Cost of EigenVI & solving the eigenvalue problem [Reviewers 35nb, MKWn, JZVK]

EigenVI needs to compute only the smallest eigenpair of a K x K symmetric matrix, where K is the # of basis functions, and not the full eigendecomposition. We use up to several thousand basis functions. In this regime, standard solvers for the minimum eigenvalue take under a second; e.g., ARPACK, a popular backend wrapped in Python, Julia, and Matlab that implements the restarted Lanczos method, takes 510 ms to find the smallest eigenvalue of a 3000 x 3000 randomly generated positive definite matrix. When the dimension K is very large, too large to store the matrix M, we can use iterative solvers for computing the smallest eigenvalue, e.g., gradient descent applied to the Rayleigh coefficient αMα/αα\alpha^\top M \alpha/\alpha^\top\alpha . Each iteration of gradient descent would require a matrix-vector product, and costs O(K^2). Furthermore, we do not need to explicitly form the matrix M, but need only implement the operation αMα,\alpha \mapsto M \alpha, and thus never need to store the K x K matrix.

Finally, we note in many problems with complicated targets, the main cost comes from gradient evaluation and not the eigenvalue solver.

Why use importance sampling if we can sample directly from q? [Reviewers XdZT, JZVK]

Because we are optimizing the empirical Fisher divergence with respect to q, we need the samples to be independent of q (we cannot simultaneously sample from and optimize over q, and it’s unclear how to apply reparameterization). In addition, the importance-sampled estimate leads to the quadratic form and thus the eigenvalue problem.

Proposal dist. for EigenVI [Reviewers XdZT, jsA6, 35nb]

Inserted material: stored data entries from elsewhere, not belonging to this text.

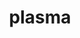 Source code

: ---
title: "plasma"
layout: cache
categories: [package, v0.19]
meta: {"versions": ["22.9.29"], "compilers": ["gcc@=11.1.0", "oneapi@=2022.1.0"], "oss": ["ubuntu20.04"], "platforms": ["linux"], "targets": ["x86_64"], "stacks": ["e4s", "e4s-oneapi"], "num_specs": 2, "num_specs_by_stack": {"e4s": 1, "e4s-oneapi": 1}}
spec_details: [{"hash": "mbwinhb3ka7b5f4vpkns2cowj2wk6qqi", "compiler": "gcc@=11.1.0", "versions": ["22.9.29"], "os": "ubuntu20.04", "platform": "linux", "target": "x86_64", "variants": ["build_system=cmake", "build_type=RelWithDebInfo", "~ipo", "~lua", "+shared"], "stacks": ["e4s"], "size": "-", "tarball": "https://binaries.spack.io/releases/v0.19/build_cache/linux-ubuntu20.04-x86_64/gcc-11.1.0/plasma-22.9.29/linux-ubuntu20.04-x86_64-gcc-11.1.0-plasma-22.9.29-mbwinhb3ka7b5f4vpkns2cowj2wk6qqi.spack"}, {"hash": "s3u57b5r4p3mtmdzkg4vifprcm7gde2d", "compiler": "oneapi@=2022.1.0", "versions": ["22.9.29"], "os": "ubuntu20.04", "platform": "linux", "target": "x86_64", "variants": ["build_system=cmake", "build_type=RelWithDebInfo", "~ipo", "~lua", "+shared"], "stacks": ["e4s-oneapi"], "size": "-", "tarball": "https://binaries.spack.io/releases/v0.19/build_cache/linux-ubuntu20.04-x86_64/oneapi-2022.1.0/plasma-22.9.29/linux-ubuntu20.04-x86_64-oneapi-2022.1.0-plasma-22.9.29-s3u57b5r4p3mtmdzkg4vifprcm7gde2d.spack"}]
---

In the particular case of the Hermite variational family, we can first standardize the target distribution using the mean and covariance of a Gaussian fit. Thus, intuitively, we want a proposal that has heavier tails than a standard Gaussian. We found reasonable defaults to be centered distributions such as a uniform (if most of the target’s mass is between certain bounds) or multivariate Gaussian with long enough tails.

EigenVI does not require standardization, but it helps [Reviewers 35nb, JZVK]

If the variables are bounded, a uniform distribution is a reasonable base distribution, and no standardization is needed.

For the Hermite family, we do not need standardization in the lower dimensions (no standardization is used for the 2D targets in the experiments). Standardization is used specifically with the Hermite family to help scale the method to larger dimensions, as the base distribution of the Hermite family is a standard Gaussian. (As we show in Fig. 2 for a 1D example, uncentered distributions may require more basis functions, so standardization helps to reduce the # of basis functions needed.) Given standardization with a Gaussian distribution, one can also view EigenVI as a post-processing step of a Gaussian BBVI (with any BBVI technique of choice--ADVI, BaM or GSM).

最终决定

This paper had 5 reviewers instead of the normal 4 (or minimum of 3), and yet all reviewers were unanimous: this is an original paper of high quality. The idea is novel, the evaluation is solid, and the paper is honest about shortcomings. The topic, Variational Inference, is of wide-ranging interest in ML.

Therefore I'm pleased to recommend acceptance.

For the camera-ready version, reviewer JZVK strongly wants the authors to do a thorough review of non-parametric variational families. Please make any other changes requested by the reviewers that have not already been addressed in the revisions.